15.01.1968
DURBRIDGELeichen zum Lachen
Eine evangelische Kirchengemeinde in Duisburg-Hamborn ließ ihre Abendandacht platzen, die Schleswig-Holsteinische Landesbühne setzte die Operette "Maske in Blau" ab, und in der Hamburger Bürgerschaft sprachen Abgeordnete schneller. Gläubige, Theaterbesucher und Politiker hatten sich eine andere Abendunterhaltung vorgenommen: Sie wollten ein Kriminalspiel von Francis Durbridge sehen.
Mit den platten und unschlüssigen Krimi-Serien des britischen TV-Autors hatte das Deutsche Fernsehen von 1962 ("Das Halstuch") bis 1966 ("Melissa") alljährlich Millionen Zuschauer erregt. An Durbridge-Abenden waren bis zu 93 Prozent der deutschen Fernsehgeräte auf Empfang geschaltet. Dann freilich zeigten die Produzenten Überdruß -- 1967 kam kein Stück des Engländers auf den deutschen Bildschirm.
Doch für diese Woche nun hat der Westdeutsche Rundfunk wieder einen Durbridge angekündigt. Titel: "Ein Mann namens Harry Brent" -- eine 900 000-Mark-Produktion in drei Teilen und mit sechs Toten.

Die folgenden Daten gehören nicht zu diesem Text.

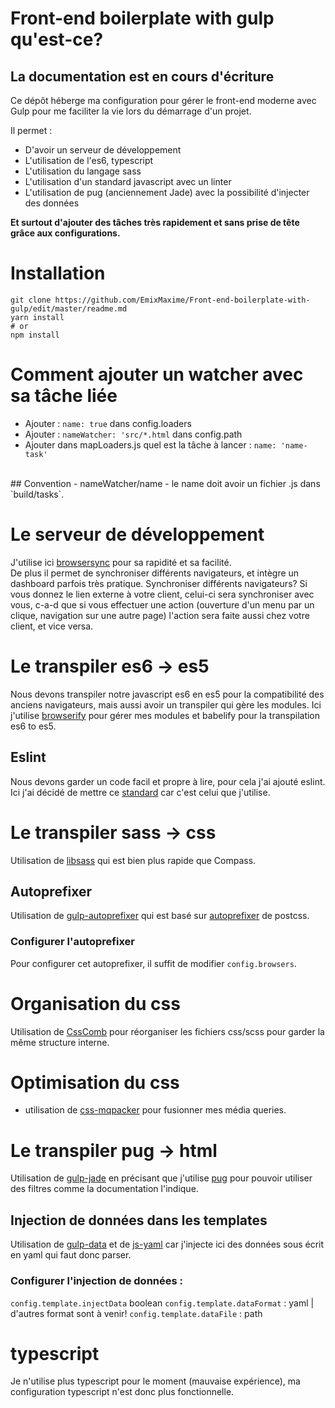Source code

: # Front-end boilerplate with gulp qu'est-ce?
## La documentation est en cours d'écriture

Ce dépôt héberge ma configuration pour gérer le front-end moderne avec Gulp pour me faciliter la vie lors du démarrage d'un projet.

Il permet :
- D'avoir un serveur de développement
- L'utilisation de l'es6, typescript
- L'utilisation du langage sass
- L'utilisation d'un standard javascript avec un linter
- L'utilisation de pug (anciennement Jade) avec la possibilité d'injecter des données

**Et surtout d'ajouter des tâches très rapidement et sans prise de tête grâce aux configurations.**

# Installation
```
git clone https://github.com/EmixMaxime/Front-end-boilerplate-with-gulp/edit/master/readme.md
yarn install
# or
npm install
```

# Comment ajouter un watcher avec sa tâche liée
- Ajouter : `name: true` dans config.loaders
- Ajouter : `nameWatcher: 'src/*.html` dans config.path 
- Ajouter dans mapLoaders.js quel est la tâche à lancer : `name: 'name-task'`
<br />
## Convention
- nameWatcher/name
- le name doit avoir un fichier .js dans `build/tasks`.

# Le serveur de développement
J'utilise ici [browsersync](https://www.browsersync.io/) pour sa rapidité et sa facilité. <br>
De plus il permet de synchroniser différents navigateurs, et intègre un dashboard parfois très pratique.
Synchroniser différents navigateurs?
Si vous donnez le lien externe à votre client, celui-ci sera synchroniser avec vous, c-a-d que si vous effectuer une action (ouverture d'un menu par un clique, navigation sur une autre page) l'action sera faite aussi chez votre client, et vice versa.

# Le transpiler es6 -> es5
Nous devons transpiler notre javascript es6 en es5 pour la compatibilité des anciens navigateurs, mais aussi avoir un transpiler qui gère les modules.
Ici j'utilise [browserify](http://browserify.org/) pour gérer mes modules et babelify pour la transpilation es6 to es5.
## Eslint
Nous devons garder un code facil et propre à lire, pour cela j'ai ajouté eslint.
Ici j'ai décidé de mettre ce [standard](http://standardjs.com/) car c'est celui que j'utilise.

# Le transpiler sass -> css
Utilisation de [libsass](http://sass-lang.com/libsass) qui est bien plus rapide que Compass.

## Autoprefixer
Utilisation de [gulp-autoprefixer](https://www.npmjs.com/package/gulp-autoprefixer) qui est basé sur [autoprefixer](https://github.com/postcss/autoprefixer) de postcss.
### Configurer l'autoprefixer
Pour configurer cet autoprefixer, il suffit de modifier `config.browsers`.

# Organisation du css
Utilisation de [CssComb](http://csscomb.com) pour réorganiser les fichiers css/scss pour garder la même structure interne.

# Optimisation du css
- utilisation de [css-mqpacker](https://github.com/hail2u/node-css-mqpacker) pour fusionner mes média queries.

# Le transpiler pug -> html
Utilisation de [gulp-jade](https://www.npmjs.com/package/gulp-jade) en précisant que j'utilise [pug](http://) pour pouvoir utiliser des filtres comme la documentation l'indique.

## Injection de données dans les templates
Utilisation de [gulp-data](https://www.npmjs.com/package/gulp-data) et de [js-yaml](https://github.com/nodeca/js-yaml) car j'injecte ici des données sous écrit en yaml qui faut donc parser.
### Configurer l'injection de données :
`config.template.injectData` boolean
`config.template.dataFormat` : yaml | d'autres format sont à venir!
`config.template.dataFile` : path

# typescript
Je n'utilise plus typescript pour le moment (mauvaise expérience), ma configuration typescript n'est donc plus fonctionnelle.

Die aufwendige Leichen-Schau bietet, wie immer, konventionelle Mord-Konstruktionen -- diesmal um den Chef eines Londoner Reisebüros, den die Polizei als Auftraggeber einer Mord-Serie vermutet. Dank neuer Regie-Konzeption soll dennoch, so der Chef der WDR-Fernsehspiele, Günter Rohrbach, "alles ganz anders sein als sonst bei Durbridge".
Wandel verspricht sich Rohrbach von dem in Krimi-Inszenierungen bisher ungeübten Regisseur Peter Beauvais ("Peter Schlemihl"), der "bewußt auf die alte künstliche Spannungsmache verzichtet", dafür aber Realismus, Psychologie, Milieu-Charakteristik und Spaß ins Spiel bringe -- so Rohrbach. Spaßig findet es der Regisseur beispielsweise, wenn ein Verbrecher über ein Polizistenbein stolpert und in eine Kiste voll geeister Fische fällt.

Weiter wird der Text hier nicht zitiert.